* **ABOUT THIS TASK**: Your task is to copy the stretch of lines in the records below that begins with the line containing "- Basic drawing" and ends with the line containing "original values later", exactly as written, with nothing added.

* **Saved entries**:
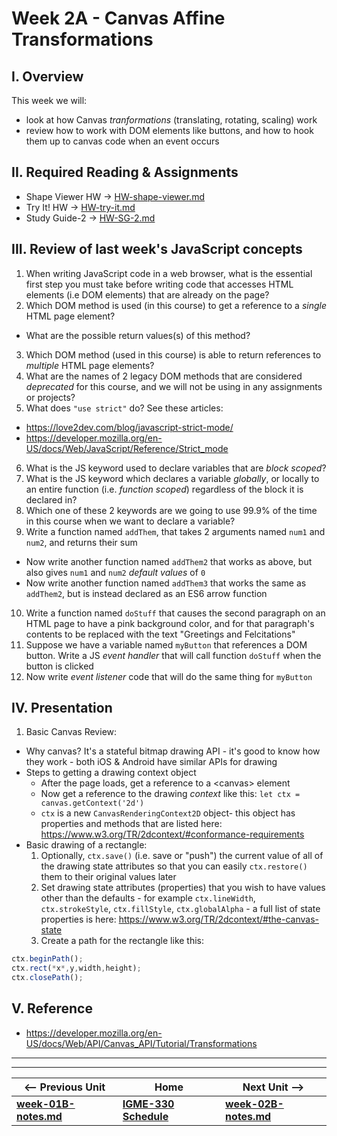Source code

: # Week 2A - Canvas Affine Transformations

## I. Overview
This week we will: 
- look at how Canvas *tranformations* (translating, rotating, scaling) work
- review how to work with DOM elements like buttons, and how to hook them up to canvas code when an event occurs

## II. Required Reading & Assignments
* Shape Viewer HW -> [HW-shape-viewer.md](https://github.com/tonethar/IGME-330-Master/blob/master/notes/HW-shape-viewer.md)
* Try It! HW -> [HW-try-it.md](https://github.com/tonethar/IGME-330-Master/blob/master/notes/HW-try-it.md)
* Study Guide-2 -> [HW-SG-2.md](https://github.com/tonethar/IGME-330-Master/blob/master/notes/HW-SG-2.md)

## III. Review of last week's JavaScript concepts

1. When writing JavaScript code in a web browser, what is the essential first step you must take before writing code that accesses HTML elements (i.e DOM elements) that are already on the page?
2. Which DOM method is used (in this course) to get a reference to a *single* HTML page element?
  * What are the possible return values(s) of this method?
3. Which DOM method (used in this course) is able to return references to *multiple* HTML page elements?
4. What are the names of 2 legacy DOM methods that are considered *deprecated* for this course, and we will not be using in any assignments or projects?
5. What does `"use strict"` do? See these articles:
  * https://love2dev.com/blog/javascript-strict-mode/
  * https://developer.mozilla.org/en-US/docs/Web/JavaScript/Reference/Strict_mode
6. What is the JS keyword used to declare variables that are *block scoped*?
7. What is the JS keyword which declares a variable *globally*, or locally to an entire function (i.e. *function scoped*) regardless of the block it is declared in?
8. Which one of these 2 keywords are we going to use 99.9% of the time in this course when we want to declare a variable?
9. Write a function named `addThem`, that takes 2 arguments named `num1` and `num2`, and returns their sum
  * Now write another function named `addThem2` that works as above, but also gives `num1` and `num2` *default values* of `0`
  * Now write another function named `addThem3` that works the same as `addThem2`, but is instead declared as an ES6 arrow function
10. Write a function named `doStuff` that causes the second paragraph on an HTML page to have a pink background color, and for that paragraph's contents to be replaced with the text "Greetings and Felcitations"
11. Suppose we have a variable named `myButton` that references a DOM button. Write a JS *event handler* that will call function `doStuff` when the button is clicked
12. Now write *event listener* code that will do the same thing for `myButton`

## IV. Presentation
1. Basic Canvas Review:
  - Why canvas? It's a stateful bitmap drawing API - it's good to know how they work - both iOS & Android have similar APIs for drawing
  - Steps to getting a drawing context object
    - After the page loads, get a reference to a &lt;canvas> element
    - Now get a reference to the drawing *context* like this: `let ctx = canvas.getContext('2d')`
    - `ctx` is a new `CanvasRenderingContext2D` object- this object has properties and methods that are listed here: https://www.w3.org/TR/2dcontext/#conformance-requirements
  - Basic drawing of a rectangle:
    1. Optionally, `ctx.save()` (i.e. save or "push") the current value of all of the drawing state attributes so that you can easily `ctx.restore()` them to their original values later
    2. Set drawing state attributes (properties) that you wish to have values other than the defaults - for example `ctx.lineWidth`, `ctx.strokeStyle`, `ctx.fillStyle`, `ctx.globalAlpha` - a full list of state properties is here: https://www.w3.org/TR/2dcontext/#the-canvas-state
    3. Create a path for the rectangle like this:
    
```js
ctx.beginPath();
ctx.rect(*x*,y,width,height);
ctx.closePath();
```
    
  

## V. Reference
- https://developer.mozilla.org/en-US/docs/Web/API/Canvas_API/Tutorial/Transformations

<hr><hr>

| <-- Previous Unit | Home | Next Unit -->
| --- | --- | --- 
| [**week-01B-notes.md**](week-01B-notes.md)     |  [**IGME-330 Schedule**](../schedule.md) | [**week-02B-notes.md**](week-02B-notes.md)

* **WORKED SOLUTION**:
  - Basic drawing of a rectangle:
    1. Optionally, `ctx.save()` (i.e. save or "push") the current value of all of the drawing state attributes so that you can easily `ctx.restore()` them to their original values later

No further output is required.